Every claim of a newly detected novel kind of particle should be viewed with a grain of salt. But the resonance seen is not crowded with background alternatives, and has a mass consistent with a theoretical prediction that isn't off the wall. So, it deserves careful attention.
As an alternative to the metastability of the electroweak vacuum, resulting from perturbative calculations, one can consider a non-perturbative effective potential which, as at the beginning of the Standard Model, is restricted to the pure Φ4 sector yet consistent with the known analytical and numerical studies. 

In this approach, where the electroweak vacuum is now the lowest-energy state, besides the resonance of mass mh= 125 GeV defined by the quadratic shape of the potential at its minimum, the Higgs field should exhibit a second resonance with mass (MH)Theor=690(30) GeV associated with the zero-point energy determining the potential depth. In spite of its large mass, this resonance would couple to longitudinal Ws with the same typical strength as the low-mass state at 125 GeV and represent a relatively narrow resonance, mainly produced at LHC by gluon-gluon fusion.

In this Letter, we review LHC data suggesting a new resonance of mass (MH)EXP∼682(10) GeV, with a statistical significance that is far from negligible.
Maurizio Consoli, George Rupp, "A new 700 GeV scalar in the LHC data?" arXiv:2404.03711 (April 4, 2024) (accepted for publication in LHEP. arXiv admin note: substantial text overlap with arXiv:2308.01429).

The body text makes the following claims about the experimental data:
Let us summarise our review of LHC data: 

i) The ATLAS ggF-like four-lepton events reported in Table 1 show a definite excess-defect sequence, suggesting the existence of a new resonance. The same pattern is also visible in the ATLAS cross section; see Table 2 and the ∆σ in Fig. 2. The combined statistical deviation in the latter analysis is at the 3σ level and indicates a resonance mass MH = 677+30 −14 GeV. 

ii) Observing the +3σ excess at 684(16) GeV in the inclusive ATLAS γγ events, a fit to these data was performed. The resulting mass is MH = 696(12) GeV. 

iii) An overall +2σ effect in the (b¯ b + γγ) channel is obtained by combining the excess of events observed by ATLAS at 650(25) GeV and the corresponding excess observed by CMS at 675(25) GeV. 

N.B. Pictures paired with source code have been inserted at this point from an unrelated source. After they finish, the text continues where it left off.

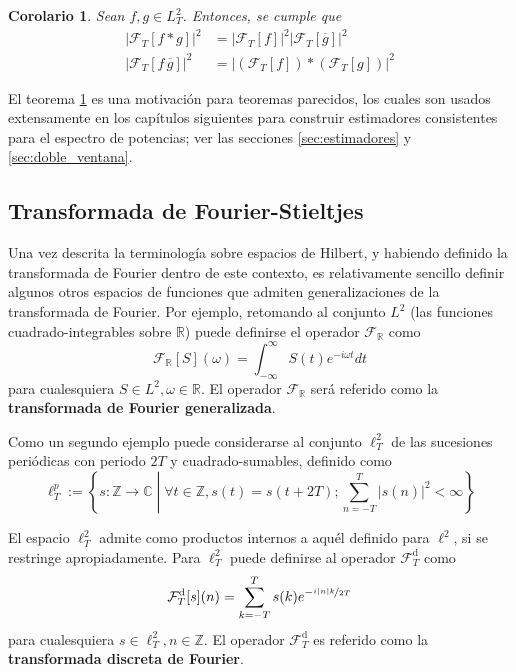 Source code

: \documentclass[12pt,letterpaper]{book}
\newtheorem{corolario}[teorema]{Corolario}
\newcommand{\R}{\mathbb{R}}
\newcommand{\C}{\mathbb{C}}
\newcommand{\Z}{\mathbb{Z}}
\newcommand{\intR}{\int_{-\infty}^{\infty}}
\newcommand{\abso}[1]{\left| #1 \right|}
\newcommand{\talque}{\mathrel{}\middle|\mathrel{}}
\begin{document}
\begin{corolario}
Sean $f, g \in L^{2}_T$. Entonces, se cumple que
\begin{align}
\abso{\mathcal{F}_T[f \ast g]}^{2} &= \abso{ \mathcal{F}_T[f] }^{2} \abso{ \mathcal{F}_T[\overline{g}] }^{2} \\
\abso{\mathcal{F}_T[ f\, \overline{g}]}^{2} &= \abso{ \left( \mathcal{F}_T[f] \right) \ast \left( \mathcal{F}_T[g] \right)}^{2}
\end{align}
\label{teo:convolucion}
\end{corolario}

El teorema \ref{teo:convolucion} es una motivación para teoremas parecidos, los cuales son usados extensamente en los capítulos siguientes para construir estimadores consistentes para el espectro de potencias; ver las secciones \ref{sec:estimadores} y \ref{sec:doble_ventana}.


\subsection{Transformada de Fourier-Stieltjes}
\label{lazy:fourier_stieltjes}

Una vez descrita la terminología sobre espacios de Hilbert, y habiendo definido la transformada de Fourier dentro de este contexto, es relativamente sencillo definir algunos otros espacios de funciones que admiten generalizaciones de la transformada de Fourier.
%
Por ejemplo, retomando al conjunto $L^{2}$  (las funciones cuadrado-integrables sobre $\R$) puede definirse el operador $\mathcal{F}_\R$ como
\begin{equation}
\mathcal{F}_\R[S](\omega) = \intR S(t) e^{-{ i \omega t}} dt
\end{equation}
para cualesquiera $S \in L^{2}, \omega \in \R$. El operador $\mathcal{F}_\R$ será referido como la \textbf{transformada de Fourier generalizada}.

Como un segundo ejemplo puede considerarse al conjunto $\ell^{2}_T$ de las sucesiones periódicas con periodo $2T$ y cuadrado-sumables, definido como
\begin{equation}
\ell^{p}_T := \left\{ s: \Z\rightarrow\C \talque \forall t\in \Z, s(t) = s(t+2T) ; \sum_{n=-T}^{T} \abso{s(n)}^{2} < \infty \right\}
\end{equation}

El espacio $\ell^{2}_T$ admite como productos internos a aquél definido para $\ell^{2}$, si se restringe apropiadamente.
%
Para $\ell^{2}_T$ puede definirse al operador $\mathcal{F}_T^{\text{d}}$ como
\begin{equation}
\mathcal{F}_T^{\text{d}}[s](n) = \sum_{k=-T}^{T} s(k) e^{-\nicefrac{ i \abso{n} k}{2T}}
\end{equation}
para cualesquiera $s \in \ell^{2}_T, n \in \Z$. El operador $\mathcal{F}_T^{\text{d}}$ es referido como la \textbf{transformada discreta de Fourier}.
\end{document}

iv) A +3σ excess is present at 650(40) GeV in the distribution of CMS-TOTEM γγ events produced in pp diffractive scattering. 

By combining the above determinations i)-iv), the resulting estimate (MH)EXP ∼ 682(10) GeV, is in very good agreement with our expectation (MH)Theor = 690(30) GeV. We stress again that, when comparing with a definite prediction, one should look for deviations from the background nearby, so that local significance is not downgraded by the so called “look elsewhere” effect. Therefore, since the correlation of the above measurements is small, the combined statistical evidence for a new resonance in the expected mass range is far from negligible and close to (if not above) the traditional 5σ level. We also emphasise that the determinations i) and ii) above were obtained by fitting the numerical data to the general expressions Eqs. (3) and (4). This is very different from comparing with other Beyond-Standard-Model scenarios (such as supersymmetry, extra-dimensions, ...), whose exclusion limits assume built-in constraints (such as mass-width and/or mass-couplings relations) that are not valid in our approach. For this reason, we look forward to new precise data on which we can carry out the same general analysis as with the ATLAS papers.